To profile what kinds of substrate phosphorylation changes were induced by inhibitor treatments, we combined the identified peptides from both experimental sets. The peptide overlap between these two data sets is only 15% (484 peptides overlapped between the two data sets), and a total of 3238 peptide quantitative data were obtained. The significantly changed peptides were extracted by using ANOVA significance analysis of log-normalized intensities with the module in Perseus software (version 1.6.14.0), identifying 1409 peptides that were regulated by at least one kinase inhibitor treatment. We visualized the regulated peptides as a function of treatment by hierarchical clustering of z-score-normalized intensities, which grouped regulated substrates according to the inhibitor treatment (
Figure 5A and
Supplementary Table S1). The conventional and motif-targeting data sets reveal different sets of peptides significantly regulated by the inhibitor treatments (
Figure 5B).

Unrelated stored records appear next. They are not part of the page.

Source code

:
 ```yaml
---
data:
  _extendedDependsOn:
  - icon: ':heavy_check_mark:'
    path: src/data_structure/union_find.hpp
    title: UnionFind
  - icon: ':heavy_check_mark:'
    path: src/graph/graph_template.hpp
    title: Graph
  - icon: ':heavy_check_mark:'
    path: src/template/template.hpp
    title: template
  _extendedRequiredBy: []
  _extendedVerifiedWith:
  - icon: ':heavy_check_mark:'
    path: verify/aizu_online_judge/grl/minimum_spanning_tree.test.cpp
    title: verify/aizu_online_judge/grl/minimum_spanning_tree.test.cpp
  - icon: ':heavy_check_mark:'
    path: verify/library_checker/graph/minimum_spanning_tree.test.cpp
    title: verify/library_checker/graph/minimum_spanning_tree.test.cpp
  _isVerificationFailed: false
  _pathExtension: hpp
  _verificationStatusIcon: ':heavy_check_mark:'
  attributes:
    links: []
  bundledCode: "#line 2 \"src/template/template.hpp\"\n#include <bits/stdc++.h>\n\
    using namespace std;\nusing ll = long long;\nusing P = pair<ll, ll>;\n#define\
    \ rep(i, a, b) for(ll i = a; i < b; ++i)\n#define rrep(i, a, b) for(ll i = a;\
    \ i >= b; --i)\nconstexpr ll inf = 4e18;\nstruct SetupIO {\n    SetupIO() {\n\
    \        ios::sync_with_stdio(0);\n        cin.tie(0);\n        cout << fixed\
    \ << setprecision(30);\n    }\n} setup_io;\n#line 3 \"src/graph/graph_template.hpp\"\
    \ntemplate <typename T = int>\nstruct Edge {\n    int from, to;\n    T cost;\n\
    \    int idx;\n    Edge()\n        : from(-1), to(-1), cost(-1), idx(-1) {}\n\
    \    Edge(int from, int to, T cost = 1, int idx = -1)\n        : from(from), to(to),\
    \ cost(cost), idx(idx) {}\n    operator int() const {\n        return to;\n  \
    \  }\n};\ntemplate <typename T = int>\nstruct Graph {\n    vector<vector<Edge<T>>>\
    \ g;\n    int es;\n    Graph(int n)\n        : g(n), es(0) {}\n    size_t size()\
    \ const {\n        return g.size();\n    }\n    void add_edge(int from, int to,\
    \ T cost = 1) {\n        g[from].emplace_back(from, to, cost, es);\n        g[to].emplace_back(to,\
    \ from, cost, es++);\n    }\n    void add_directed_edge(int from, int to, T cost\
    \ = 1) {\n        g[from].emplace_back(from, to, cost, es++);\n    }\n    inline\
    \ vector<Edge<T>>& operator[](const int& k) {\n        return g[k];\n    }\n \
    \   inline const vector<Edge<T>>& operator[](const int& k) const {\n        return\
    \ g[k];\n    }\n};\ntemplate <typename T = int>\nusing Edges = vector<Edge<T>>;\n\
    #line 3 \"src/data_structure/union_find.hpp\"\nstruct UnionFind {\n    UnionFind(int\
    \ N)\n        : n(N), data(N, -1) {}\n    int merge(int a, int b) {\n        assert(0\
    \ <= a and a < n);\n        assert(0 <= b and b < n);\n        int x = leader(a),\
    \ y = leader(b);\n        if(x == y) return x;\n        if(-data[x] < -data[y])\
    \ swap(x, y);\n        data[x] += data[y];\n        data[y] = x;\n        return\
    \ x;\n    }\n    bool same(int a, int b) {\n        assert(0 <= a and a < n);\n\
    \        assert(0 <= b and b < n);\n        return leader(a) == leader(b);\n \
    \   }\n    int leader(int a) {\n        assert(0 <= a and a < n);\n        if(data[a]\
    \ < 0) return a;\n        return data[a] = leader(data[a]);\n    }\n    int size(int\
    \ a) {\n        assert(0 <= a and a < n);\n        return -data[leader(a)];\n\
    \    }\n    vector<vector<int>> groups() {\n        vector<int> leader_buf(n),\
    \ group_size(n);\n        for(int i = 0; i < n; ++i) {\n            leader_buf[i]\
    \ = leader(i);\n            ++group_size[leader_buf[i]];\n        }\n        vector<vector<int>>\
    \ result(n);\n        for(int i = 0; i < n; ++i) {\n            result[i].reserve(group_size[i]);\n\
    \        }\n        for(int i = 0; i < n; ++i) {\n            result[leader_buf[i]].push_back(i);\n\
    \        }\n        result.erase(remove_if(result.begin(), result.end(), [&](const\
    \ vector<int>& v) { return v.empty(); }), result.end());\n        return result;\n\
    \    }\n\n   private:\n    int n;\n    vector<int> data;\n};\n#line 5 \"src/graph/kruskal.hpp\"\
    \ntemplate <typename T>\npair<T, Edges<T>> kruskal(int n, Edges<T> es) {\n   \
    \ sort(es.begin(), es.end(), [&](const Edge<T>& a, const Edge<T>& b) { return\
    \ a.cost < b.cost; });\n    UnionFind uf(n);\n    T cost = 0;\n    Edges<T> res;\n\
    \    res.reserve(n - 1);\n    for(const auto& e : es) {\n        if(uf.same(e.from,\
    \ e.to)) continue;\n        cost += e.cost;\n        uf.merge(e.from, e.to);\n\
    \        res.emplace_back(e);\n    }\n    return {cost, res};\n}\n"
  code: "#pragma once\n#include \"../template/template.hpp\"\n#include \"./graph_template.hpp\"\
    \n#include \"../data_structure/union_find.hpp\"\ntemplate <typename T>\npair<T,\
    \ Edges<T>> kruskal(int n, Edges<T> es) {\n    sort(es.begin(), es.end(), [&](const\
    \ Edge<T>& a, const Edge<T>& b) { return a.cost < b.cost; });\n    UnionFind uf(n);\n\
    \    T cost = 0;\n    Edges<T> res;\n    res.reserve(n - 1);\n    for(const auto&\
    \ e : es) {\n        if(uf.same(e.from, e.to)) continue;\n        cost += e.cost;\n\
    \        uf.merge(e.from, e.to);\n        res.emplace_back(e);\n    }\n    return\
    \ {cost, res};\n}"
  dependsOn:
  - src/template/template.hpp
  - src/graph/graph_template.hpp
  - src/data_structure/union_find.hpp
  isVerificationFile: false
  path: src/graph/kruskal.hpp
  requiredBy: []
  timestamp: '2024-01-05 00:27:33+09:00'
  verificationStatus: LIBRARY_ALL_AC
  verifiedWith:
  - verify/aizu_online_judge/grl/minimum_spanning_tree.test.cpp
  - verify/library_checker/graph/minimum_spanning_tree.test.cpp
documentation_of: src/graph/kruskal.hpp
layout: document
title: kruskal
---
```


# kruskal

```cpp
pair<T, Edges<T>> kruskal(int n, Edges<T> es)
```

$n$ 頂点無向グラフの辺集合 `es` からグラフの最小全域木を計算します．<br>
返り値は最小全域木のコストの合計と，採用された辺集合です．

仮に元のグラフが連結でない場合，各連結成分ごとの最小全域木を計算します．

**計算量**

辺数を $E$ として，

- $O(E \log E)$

Notably, the 453 out of 578 (78%) significant hits which uniquely detected in motif-targeting workflow were even not identified in the conventional workflow. Furthermore, of the remaining 125 peptides which were also identified in the conventional group, 82 peptides have a higher identification score than those in the conventional group. These results indicated, by the target extraction of the phosphopeptide of interest, the motif-targeting approach can extend the coverage of the phosphoproteome. The clustering analysis showed ten distinct groups of peptides which responded similarly to the inhibitor treatment. The peptide SVSSYGNIR from Raptor, which contains the S721 phosphorylation site that is directly phosphorylated by RSK1 [
38], appears in cluster 3, which showed downregulation in a sunitinib treatment-specific manner. The z-score of this peptide was compared with previously reported %-inhibition values of recombinant RSK1 [
36] for 6 out of 8 inhibitors evaluated here. Interestingly, the z-scores and %-inhibition values were highly correlated (R
2 = 0.876), supporting the idea that direct inhibition of the upstream RSK1 was the main contributor to the downregulation of this peptide. We also found that the peptide VADPDHDHTGFLTEYVATR from ERK2, which contains well-known downstream phosphorylation sites of the EGFR pathway (T185 and Y187), showed a significant decrease in the afatinib- and selumetinib-treated samples (Cluster 2). In addition, HTDDEMTGYVATR from p38α showed a significant decrease in a tofacitinib (JAK inhibitor)-specific manner (Cluster 9), reflecting the close relationship of the JAK and MAPK pathways including p38α [
39,
40,
41]. These peptides were only identified by means of the motif-targeting approach in this study, demonstrating the usefulness of this workflow.